Saved data entries:
***

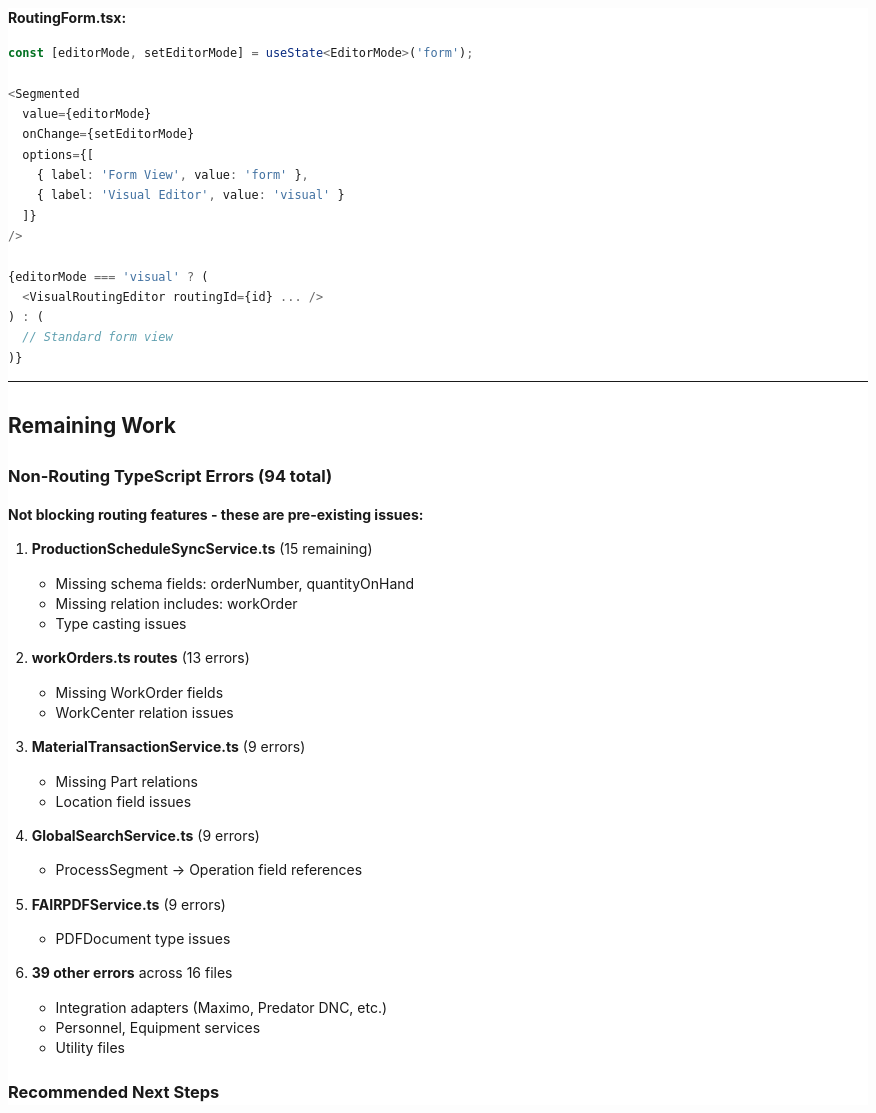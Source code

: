 **RoutingForm.tsx:**
```typescript
const [editorMode, setEditorMode] = useState<EditorMode>('form');

<Segmented
  value={editorMode}
  onChange={setEditorMode}
  options={[
    { label: 'Form View', value: 'form' },
    { label: 'Visual Editor', value: 'visual' }
  ]}
/>

{editorMode === 'visual' ? (
  <VisualRoutingEditor routingId={id} ... />
) : (
  // Standard form view
)}
```

---

## Remaining Work

### Non-Routing TypeScript Errors (94 total)

**Not blocking routing features - these are pre-existing issues:**

1. **ProductionScheduleSyncService.ts** (15 remaining)
   - Missing schema fields: orderNumber, quantityOnHand
   - Missing relation includes: workOrder
   - Type casting issues

2. **workOrders.ts routes** (13 errors)
   - Missing WorkOrder fields
   - WorkCenter relation issues

3. **MaterialTransactionService.ts** (9 errors)
   - Missing Part relations
   - Location field issues

4. **GlobalSearchService.ts** (9 errors)
   - ProcessSegment → Operation field references

5. **FAIRPDFService.ts** (9 errors)
   - PDFDocument type issues

6. **39 other errors** across 16 files
   - Integration adapters (Maximo, Predator DNC, etc.)
   - Personnel, Equipment services
   - Utility files

### Recommended Next Steps

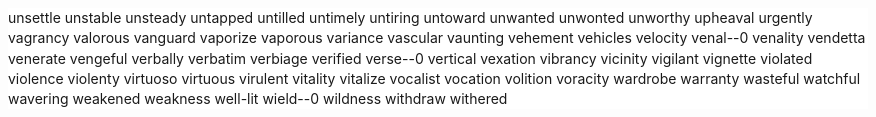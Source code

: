 unsettle
unstable
unsteady
untapped
untilled
untimely
untiring
untoward
unwanted
unwonted
unworthy
upheaval
urgently
vagrancy
valorous
vanguard
vaporize
vaporous
variance
vascular
vaunting
vehement
vehicles
velocity
venal--0
venality
vendetta
venerate
vengeful
verbally
verbatim
verbiage
verified
verse--0
vertical
vexation
vibrancy
vicinity
vigilant
vignette
violated
violence
violenty
virtuoso
virtuous
virulent
vitality
vitalize
vocalist
vocation
volition
voracity
wardrobe
warranty
wasteful
watchful
wavering
weakened
weakness
well-lit
wield--0
wildness
withdraw
withered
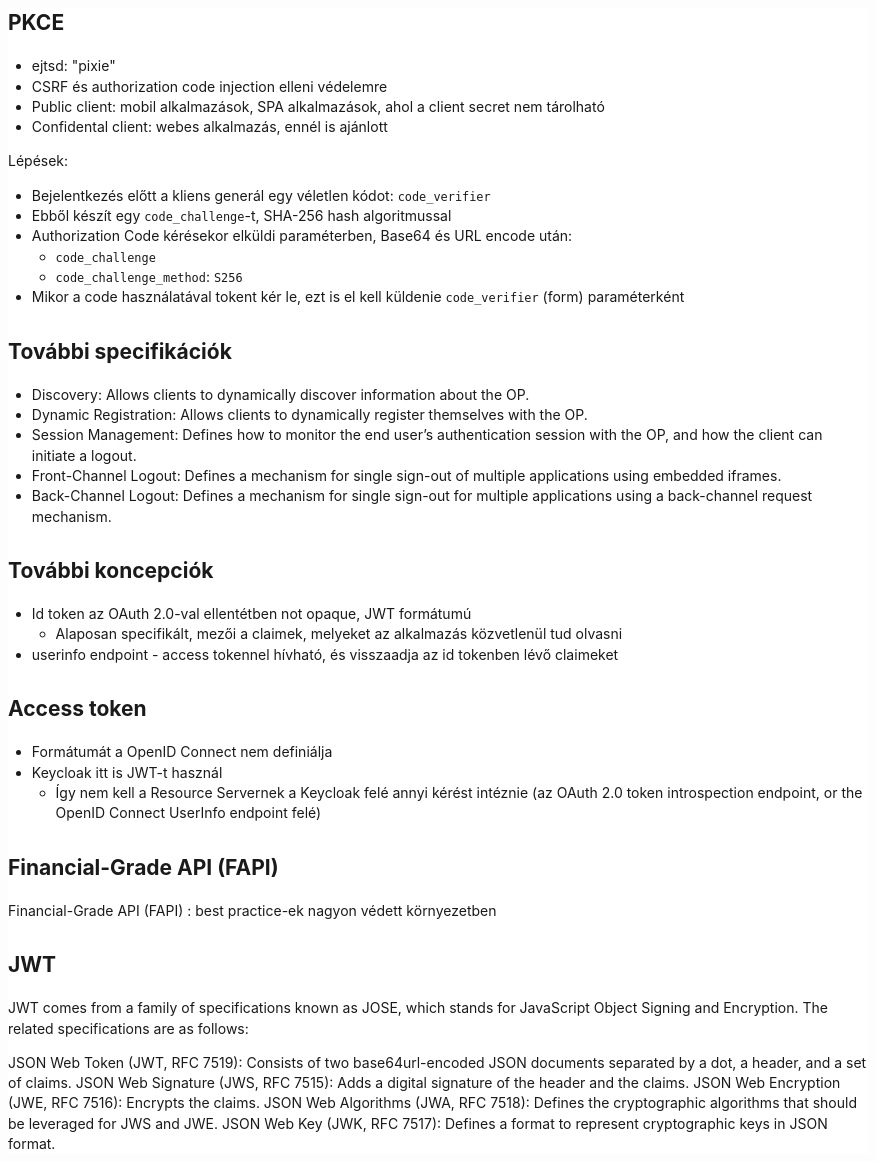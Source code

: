 ## PKCE

* ejtsd: "pixie"
* CSRF és authorization code injection elleni védelemre
* Public client: mobil alkalmazások, SPA alkalmazások, ahol a client secret nem tárolható
* Confidental client: webes alkalmazás, ennél is ajánlott

Lépések:

* Bejelentkezés előtt a kliens generál egy véletlen kódot: `code_verifier`
* Ebből készít egy `code_challenge`-t, SHA-256 hash algoritmussal
* Authorization Code kérésekor elküldi paraméterben, Base64 és URL encode után:
  * `code_challenge`
  * `code_challenge_method`: `S256`
* Mikor a code használatával tokent kér le, ezt is el kell küldenie `code_verifier` (form) paraméterként

## További specifikációk

* Discovery: Allows clients to dynamically discover information about the OP.
* Dynamic Registration: Allows clients to dynamically register themselves with the OP.
* Session Management: Defines how to monitor the end user’s authentication session with the OP, and how the client can initiate a logout.
* Front-Channel Logout: Defines a mechanism for single sign-out of multiple applications using embedded iframes.
* Back-Channel Logout: Defines a mechanism for single sign-out for multiple applications using a back-channel request mechanism.

## További koncepciók

* Id token az OAuth 2.0-val ellentétben not opaque, JWT formátumú
  * Alaposan specifikált, mezői a claimek, melyeket az alkalmazás közvetlenül tud olvasni
* userinfo endpoint - access tokennel hívható, és visszaadja az id tokenben lévő claimeket

## Access token

* Formátumát a OpenID Connect nem definiálja
* Keycloak itt is JWT-t használ
  * Így nem kell a Resource Servernek a Keycloak felé annyi kérést intéznie (az OAuth 2.0 token introspection endpoint, or the OpenID Connect UserInfo endpoint felé)

## Financial-Grade API (FAPI) 

Financial-Grade API (FAPI) : best practice-ek nagyon védett környezetben

## JWT

JWT comes from a family of specifications known as JOSE, which stands for JavaScript Object Signing and Encryption. The related specifications are as follows:

JSON Web Token (JWT, RFC 7519): Consists of two base64url-encoded JSON documents separated by a dot, a header, and a set of claims.
JSON Web Signature (JWS, RFC 7515): Adds a digital signature of the header and the claims.
JSON Web Encryption (JWE, RFC 7516): Encrypts the claims.
JSON Web Algorithms (JWA, RFC 7518): Defines the cryptographic algorithms that should be leveraged for JWS and JWE.
JSON Web Key (JWK, RFC 7517): Defines a format to represent cryptographic keys in JSON format.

***

* YOUR INSTRUCTIONS *
List every line from the entries above in which "kell" appears.

* EXERCISE ANSWER *
* Mikor a code használatával tokent kér le, ezt is el kell küldenie `code_verifier` (form) paraméterként
  * Így nem kell a Resource Servernek a Keycloak felé annyi kérést intéznie (az OAuth 2.0 token introspection endpoint, or the OpenID Connect UserInfo endpoint felé)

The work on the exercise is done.